** Material for this exercise follows **
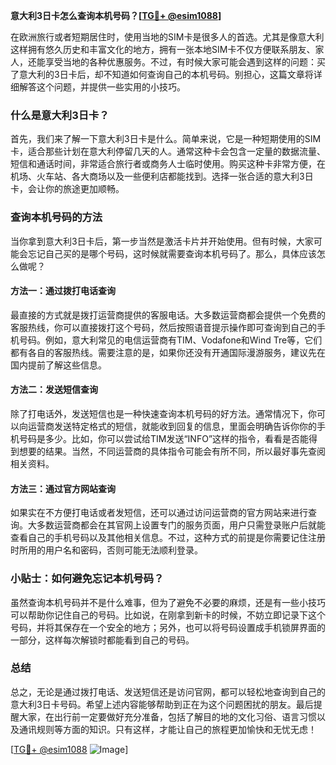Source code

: **意大利3日卡怎么查询本机号码？[[TG💪+ @esim1088](https://t.me/s/esim1088)]**

在欧洲旅行或者短期居住时，使用当地的SIM卡是很多人的首选。尤其是像意大利这样拥有悠久历史和丰富文化的地方，拥有一张本地SIM卡不仅方便联系朋友、家人，还能享受当地的各种优惠服务。不过，有时候大家可能会遇到这样的问题：买了意大利的3日卡后，却不知道如何查询自己的本机号码。别担心，这篇文章将详细解答这个问题，并提供一些实用的小技巧。

### 什么是意大利3日卡？

首先，我们来了解一下意大利3日卡是什么。简单来说，它是一种短期使用的SIM卡，适合那些计划在意大利停留几天的人。通常这种卡会包含一定量的数据流量、短信和通话时间，非常适合旅行者或商务人士临时使用。购买这种卡非常方便，在机场、火车站、各大商场以及一些便利店都能找到。选择一张合适的意大利3日卡，会让你的旅途更加顺畅。

### 查询本机号码的方法

当你拿到意大利3日卡后，第一步当然是激活卡片并开始使用。但有时候，大家可能会忘记自己买的是哪个号码，这时候就需要查询本机号码了。那么，具体应该怎么做呢？

#### 方法一：通过拨打电话查询

最直接的方式就是拨打运营商提供的客服电话。大多数运营商都会提供一个免费的客服热线，你可以直接拨打这个号码，然后按照语音提示操作即可查询到自己的手机号码。例如，意大利常见的电信运营商有TIM、Vodafone和Wind Tre等，它们都有各自的客服热线。需要注意的是，如果你还没有开通国际漫游服务，建议先在国内提前了解这些信息。

#### 方法二：发送短信查询

除了打电话外，发送短信也是一种快速查询本机号码的好方法。通常情况下，你可以向运营商发送特定格式的短信，就能收到回复的信息，里面会明确告诉你你的手机号码是多少。比如，你可以尝试给TIM发送“INFO”这样的指令，看看是否能得到想要的结果。当然，不同运营商的具体指令可能会有所不同，所以最好事先查阅相关资料。

#### 方法三：通过官方网站查询

如果实在不方便打电话或者发短信，还可以通过访问运营商的官方网站来进行查询。大多数运营商都会在其官网上设置专门的服务页面，用户只需登录账户后就能查看自己的手机号码以及其他相关信息。不过，这种方式的前提是你需要记住注册时所用的用户名和密码，否则可能无法顺利登录。

### 小贴士：如何避免忘记本机号码？

虽然查询本机号码并不是什么难事，但为了避免不必要的麻烦，还是有一些小技巧可以帮助你记住自己的号码。比如说，在刚拿到新卡的时候，不妨立即记录下这个号码，并将其保存在一个安全的地方；另外，也可以将号码设置成手机锁屏界面的一部分，这样每次解锁时都能看到自己的号码。

### 总结

总之，无论是通过拨打电话、发送短信还是访问官网，都可以轻松地查询到自己的意大利3日卡号码。希望上述内容能够帮助到正在为这个问题困扰的朋友。最后提醒大家，在出行前一定要做好充分准备，包括了解目的地的文化习俗、语言习惯以及通讯规则等方面的知识。只有这样，才能让自己的旅程更加愉快和无忧无虑！

[[TG💪+ @esim1088](https://t.me/s/esim1088) ![Image](https://i.postimg.cc/4NQfJmqS/Snipaste-2025-05-13-00-14-12.png)]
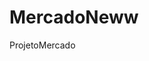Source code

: # MercadoNeww
 ProjetoMercado

<a href="https://eduardosgg.github.io/MercadoNeww/Login/index.html"></a>

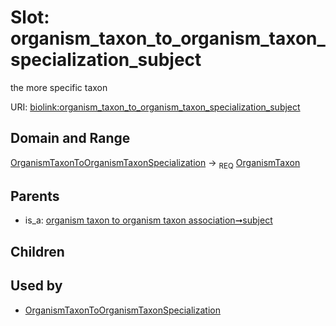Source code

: 
# Slot: organism_taxon_to_organism_taxon_specialization_subject


the more specific taxon

URI: [biolink:organism_taxon_to_organism_taxon_specialization_subject](https://w3id.org/biolink/vocab/organism_taxon_to_organism_taxon_specialization_subject)


## Domain and Range

[OrganismTaxonToOrganismTaxonSpecialization](OrganismTaxonToOrganismTaxonSpecialization.md) ->  <sub>REQ</sub>
 [OrganismTaxon](OrganismTaxon.md)

## Parents

 *  is_a: [organism taxon to organism taxon association➞subject](organism_taxon_to_organism_taxon_association_subject.md)

## Children


## Used by

 * [OrganismTaxonToOrganismTaxonSpecialization](OrganismTaxonToOrganismTaxonSpecialization.md)
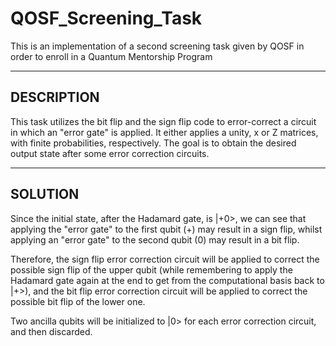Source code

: # QOSF_Screening_Task

This is an implementation of a second screening task given by QOSF in order to enroll in a Quantum Mentorship Program

___________________________________________________________________
## DESCRIPTION

This task utilizes the bit flip and the sign flip code to error-correct a circuit in which an "error gate" is applied. It either applies a unity, x or Z matrices, with finite probabilities, respectively. The goal is to obtain the desired output state after some error correction circuits. 

___________________________________________________________________
## SOLUTION

Since the initial state, after the Hadamard gate, is |+0>, we can see that applying the "error gate" to the first qubit (+) may result in a sign flip, whilst applying an "error gate" to the second qubit (0) may result in a bit flip. 

Therefore, the sign flip error correction circuit will be applied to correct the possible sign flip of the upper qubit (while remembering to apply the Hadamard gate again at the end to get from the computational basis back to |+>), and the bit flip error correction circuit will be applied to correct the possible bit flip of the lower one. 

Two ancilla qubits will be initialized to |0> for each error correction circuit, and then discarded. 


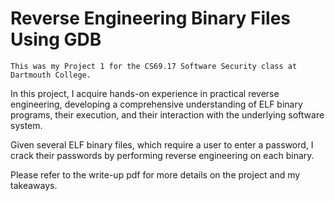 # Reverse Engineering Binary Files Using GDB
`This was my Project 1 for the CS69.17 Software Security class at Dartmouth College.`

In this project, I acquire hands-on experience in practical reverse engineering, developing a comprehensive understanding of ELF binary programs, their execution, and their interaction with the underlying software system.

Given several ELF binary files, which require a user to enter a password, I crack their passwords by performing reverse engineering on each binary.

Please refer to the write-up pdf for more details on the project and my takeaways.

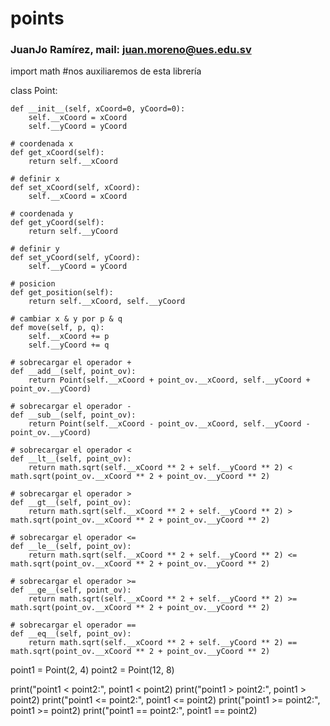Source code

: # points 
### JuanJo Ramírez, mail: juan.moreno@ues.edu.sv

import math #nos auxiliaremos de esta librería

class Point:

    def __init__(self, xCoord=0, yCoord=0):
        self.__xCoord = xCoord
        self.__yCoord = yCoord

    # coordenada x
    def get_xCoord(self):
        return self.__xCoord

    # definir x
    def set_xCoord(self, xCoord):
        self.__xCoord = xCoord

    # coordenada y
    def get_yCoord(self):
        return self.__yCoord

    # definir y
    def set_yCoord(self, yCoord):
        self.__yCoord = yCoord

    # posicion
    def get_position(self):
        return self.__xCoord, self.__yCoord

    # cambiar x & y por p & q
    def move(self, p, q):
        self.__xCoord += p
        self.__yCoord += q

    # sobrecargar el operador + 
    def __add__(self, point_ov):
        return Point(self.__xCoord + point_ov.__xCoord, self.__yCoord + point_ov.__yCoord)

    # sobrecargar el operador -
    def __sub__(self, point_ov):
        return Point(self.__xCoord - point_ov.__xCoord, self.__yCoord - point_ov.__yCoord)

    # sobrecargar el operador <
    def __lt__(self, point_ov):
        return math.sqrt(self.__xCoord ** 2 + self.__yCoord ** 2) < math.sqrt(point_ov.__xCoord ** 2 + point_ov.__yCoord ** 2)

    # sobrecargar el operador >
    def __gt__(self, point_ov):
        return math.sqrt(self.__xCoord ** 2 + self.__yCoord ** 2) > math.sqrt(point_ov.__xCoord ** 2 + point_ov.__yCoord ** 2)

    # sobrecargar el operador <=
    def __le__(self, point_ov):
        return math.sqrt(self.__xCoord ** 2 + self.__yCoord ** 2) <= math.sqrt(point_ov.__xCoord ** 2 + point_ov.__yCoord ** 2)

    # sobrecargar el operador >=
    def __ge__(self, point_ov):
        return math.sqrt(self.__xCoord ** 2 + self.__yCoord ** 2) >= math.sqrt(point_ov.__xCoord ** 2 + point_ov.__yCoord ** 2)

    # sobrecargar el operador ==
    def __eq__(self, point_ov):
        return math.sqrt(self.__xCoord ** 2 + self.__yCoord ** 2) == math.sqrt(point_ov.__xCoord ** 2 + point_ov.__yCoord ** 2)

point1 = Point(2, 4)
point2 = Point(12, 8)

print("point1 < point2:", point1 < point2)
print("point1 > point2:", point1 > point2)
print("point1 <= point2:", point1 <= point2)
print("point1 >= point2:", point1 >= point2)
print("point1 == point2:", point1 == point2)
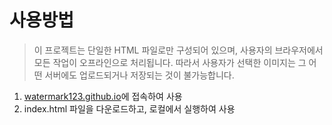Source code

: 사용방법
=
> 이 프로젝트는 단일한 HTML 파일로만 구성되어 있으며, 사용자의 브라우저에서 모든 작업이 오프라인으로 처리됩니다. 따라서 사용자가 선택한 이미지는 그 어떤 서버에도 업로드되거나 저장되는 것이 불가능합니다.
1. [watermark123.github.io](watermark123.github.io)에 접속하여 사용
2. index.html 파일을 다운로드하고, 로컬에서 실행하여 사용
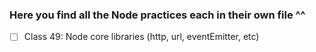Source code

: ### Here you find all the Node practices each in their own file ^^

- [ ] Class 49: Node core libraries (http, url, eventEmitter, etc)
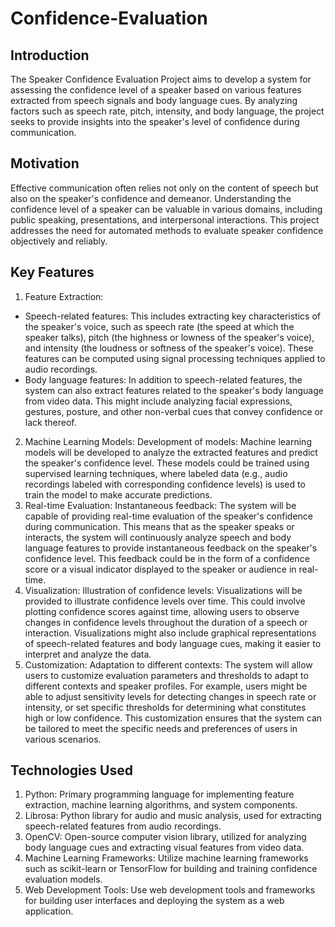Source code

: # Confidence-Evaluation
## Introduction
The Speaker Confidence Evaluation Project aims to develop a system for assessing the confidence level of a speaker based on various features extracted from speech signals and body language cues. By analyzing factors such as speech rate, pitch, intensity, and body language, the project seeks to provide insights into the speaker's level of confidence during communication.
## Motivation
Effective communication often relies not only on the content of speech but also on the speaker's confidence and demeanor. Understanding the confidence level of a speaker can be valuable in various domains, including public speaking, presentations, and interpersonal interactions. This project addresses the need for automated methods to evaluate speaker confidence objectively and reliably.
## Key Features
1. Feature Extraction:
- Speech-related features:
This includes extracting key characteristics of the speaker's voice, such as speech rate (the speed at which the speaker talks), pitch (the highness or lowness of the speaker's voice), and intensity (the loudness or softness of the speaker's voice). These features can be computed using signal processing techniques applied to audio recordings.
- Body language features:
In addition to speech-related features, the system can also extract features related to the speaker's body language from video data. This might include analyzing facial expressions, gestures, posture, and other non-verbal cues that convey confidence or lack thereof.
2. Machine Learning Models:
Development of models: Machine learning models will be developed to analyze the extracted features and predict the speaker's confidence level. These models could be trained using supervised learning techniques, where labeled data (e.g., audio recordings labeled with corresponding confidence levels) is used to train the model to make accurate predictions.
3. Real-time Evaluation:
Instantaneous feedback: The system will be capable of providing real-time evaluation of the speaker's confidence during communication. This means that as the speaker speaks or interacts, the system will continuously analyze speech and body language features to provide instantaneous feedback on the speaker's confidence level. This feedback could be in the form of a confidence score or a visual indicator displayed to the speaker or audience in real-time.
4. Visualization:
Illustration of confidence levels: Visualizations will be provided to illustrate confidence levels over time. This could involve plotting confidence scores against time, allowing users to observe changes in confidence levels throughout the duration of a speech or interaction. Visualizations might also include graphical representations of speech-related features and body language cues, making it easier to interpret and analyze the data.
5. Customization:
Adaptation to different contexts: The system will allow users to customize evaluation parameters and thresholds to adapt to different contexts and speaker profiles. For example, users might be able to adjust sensitivity levels for detecting changes in speech rate or intensity, or set specific thresholds for determining what constitutes high or low confidence. This customization ensures that the system can be tailored to meet the specific needs and preferences of users in various scenarios.
## Technologies Used
1. Python: Primary programming language for implementing feature extraction, machine learning algorithms, and system components.
2. Librosa: Python library for audio and music analysis, used for extracting speech-related features from audio recordings.
3. OpenCV: Open-source computer vision library, utilized for analyzing body language cues and extracting visual features from video data.
4. Machine Learning Frameworks: Utilize machine learning frameworks such as scikit-learn or TensorFlow for building and training confidence evaluation models.
5. Web Development Tools: Use web development tools and frameworks for building user interfaces and deploying the system as a web application.
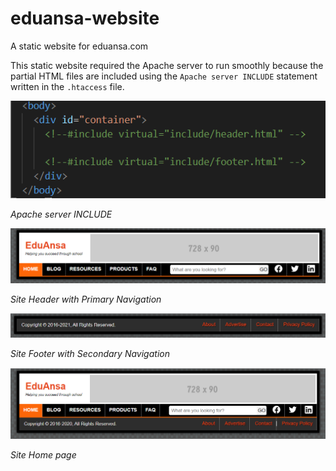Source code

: # eduansa-website

A static website for eduansa.com

This static website required the Apache server to run smoothly because the partial HTML files are included using the `Apache server INCLUDE` statement written in the `.htaccess` file.

![include](docs/include.PNG)

_Apache server INCLUDE_

![site header](docs/header.PNG)

_Site Header with Primary Navigation_

![site footer](docs/Footer.PNG)

_Site Footer with Secondary Navigation_

![site home page](docs/Homepage.PNG)

_Site Home page_
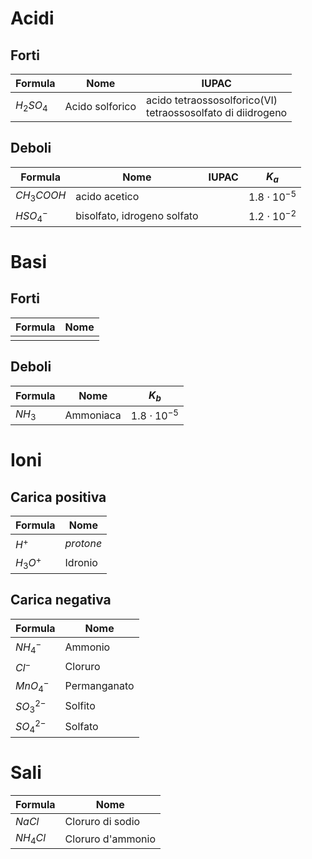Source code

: # Acidi
## Forti

| Formula    | Nome            | IUPAC                                                          |
| ---------- | --------------- | -------------------------------------------------------------- |
| $H_2SO_4$  | Acido solforico | acido tetraossosolforico(VI)<br>tetraossosolfato di diidrogeno |

## Deboli

| Formula    | Nome                        | IUPAC | $K_a$             |
| ---------- | --------------------------- | ----- | ----------------- |
| $CH_3COOH$ | acido acetico               |       | $1.8\cdot10^{-5}$ |
| $HSO_4^-$  | bisolfato, idrogeno solfato |       | $1.2\cdot10^{-2}$ |
# Basi
## Forti

| Formula | Nome |
| ------- | ---- |
|         |      |

## Deboli

| Formula | Nome      | $K_b$             |
| ------- | --------- | ----------------- |
| $NH_3$  | Ammoniaca | $1.8\cdot10^{-5}$ |

# Ioni
## Carica positiva
| Formula  | Nome      |
| -------- | --------- |
| $H^+$    | *protone* |
| $H_3O^+$ | Idronio   |
## Carica negativa

| Formula     | Nome         |
| ----------- | ------------ |
| $NH_4^-$    | Ammonio      |
| $Cl^-$      | Cloruro      |
| $MnO_4^-$   | Permanganato |
| $SO_3^{2-}$ | Solfito      |
| $SO_4^{2-}$ | Solfato      |

# Sali

| Formula  | Nome              |
| -------- | ----------------- |
| $NaCl$   | Cloruro di sodio  |
| $NH_4Cl$ | Cloruro d'ammonio |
** End of Material for this exercise **
### Exercise
In the listing above, find the lines holding the word "MercadoNeww" and copy them.

### Answer box
: # MercadoNeww
<a href="https://eduardosgg.github.io/MercadoNeww/Login/index.html"></a>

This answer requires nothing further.